Foolish

Bill Gates, the co-founder of  Microsoft and world’s richest man, said in an interview Friday that robots  that steal human jobs should pay their fair share of taxes.

He said, and he was serious,

Right now, the human worker who does, say, $50,000 worth of work in a factory, that income is taxed and you get income tax, Social Security tax, all those things.  If a robot comes in to do the same thing, you’d think that we’d tax the robot at a similar level.

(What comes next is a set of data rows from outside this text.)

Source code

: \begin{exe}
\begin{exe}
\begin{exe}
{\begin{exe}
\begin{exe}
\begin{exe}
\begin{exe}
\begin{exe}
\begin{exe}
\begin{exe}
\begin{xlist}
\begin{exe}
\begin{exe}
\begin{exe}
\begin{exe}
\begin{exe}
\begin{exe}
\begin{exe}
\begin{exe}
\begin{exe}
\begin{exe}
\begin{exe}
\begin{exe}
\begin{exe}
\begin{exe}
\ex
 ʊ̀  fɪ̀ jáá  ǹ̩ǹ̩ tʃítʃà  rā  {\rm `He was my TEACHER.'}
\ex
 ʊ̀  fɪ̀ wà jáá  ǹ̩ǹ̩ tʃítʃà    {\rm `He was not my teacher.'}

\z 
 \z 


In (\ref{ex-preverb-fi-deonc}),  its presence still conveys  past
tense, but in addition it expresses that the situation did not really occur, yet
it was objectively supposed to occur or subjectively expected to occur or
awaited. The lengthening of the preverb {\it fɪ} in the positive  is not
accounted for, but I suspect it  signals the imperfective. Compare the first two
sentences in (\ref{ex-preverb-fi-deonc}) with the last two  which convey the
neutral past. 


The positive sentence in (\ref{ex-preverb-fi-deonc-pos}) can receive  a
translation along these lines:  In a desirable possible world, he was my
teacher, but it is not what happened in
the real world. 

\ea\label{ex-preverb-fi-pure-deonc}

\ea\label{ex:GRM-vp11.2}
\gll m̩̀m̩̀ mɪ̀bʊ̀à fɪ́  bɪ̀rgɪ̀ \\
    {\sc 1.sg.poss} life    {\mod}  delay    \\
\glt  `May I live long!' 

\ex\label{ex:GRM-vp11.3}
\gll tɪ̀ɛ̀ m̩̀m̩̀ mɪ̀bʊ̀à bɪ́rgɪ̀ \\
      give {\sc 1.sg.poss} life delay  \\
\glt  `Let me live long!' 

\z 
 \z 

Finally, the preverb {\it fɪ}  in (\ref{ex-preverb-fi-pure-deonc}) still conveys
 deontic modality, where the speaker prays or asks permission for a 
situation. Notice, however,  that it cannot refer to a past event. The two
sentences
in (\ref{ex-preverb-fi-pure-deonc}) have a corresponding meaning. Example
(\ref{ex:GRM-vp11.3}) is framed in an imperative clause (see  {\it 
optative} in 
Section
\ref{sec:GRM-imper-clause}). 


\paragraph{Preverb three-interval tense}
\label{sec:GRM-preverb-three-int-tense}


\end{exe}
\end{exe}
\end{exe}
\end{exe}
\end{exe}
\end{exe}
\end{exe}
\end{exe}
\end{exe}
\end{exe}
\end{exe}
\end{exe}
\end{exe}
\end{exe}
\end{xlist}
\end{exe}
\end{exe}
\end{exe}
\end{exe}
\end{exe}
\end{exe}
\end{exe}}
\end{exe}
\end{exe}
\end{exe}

No, I wouldn’t.  Leave aside his blithe assumption that that money is the government’s in the first place, and not the property of the human worker.  Leave aside his blithe assumption that the government needs the money.  Leave aside his blithe assumption that a human worker should be taxed for a stranger’s current retirement and medical needs (Gates omitted the Medicare-related taxes also collected) instead of his own future retirement and medical needs.  Leave aside Gates’ omission of the employer’s payroll taxes on that human worker’s labor.

The whole point of automation is to hold down costs, is to be competitive with other companies, and an outcome of all of this is lower costs to the consumers who are using—in some cases dependent on—the goods and services being sold.

Recode, citing a McKinsey report, said that 50% of jobs performed by humans are vulnerable to robots, which could result in the loss of about $2.7 trillion in the US alone.

Loss to whom?  One “loss” is to government revenues—but there is no submission of a justification for Government’s need for the revenue.  Another loss seems more real: to the private sector.  The money isn’t lost, though, it’s misallocated—to unnecessarily high cost labor, which translates into unnecessarily high cost to consumers.

Besides—the robots already pay taxes, at every company along the production path that leads to a completed robot: costs of acquisition of that stage’s components—from the mine on up—and income tax on their part of that stage company’s income, and on the final assembly’s cost allocation in the production of the final good or service.

Human workers don’t pay much of this at all.  This is just another backdoor effort to prop labor costs artificially above the value of the labor.  And it’s foolish.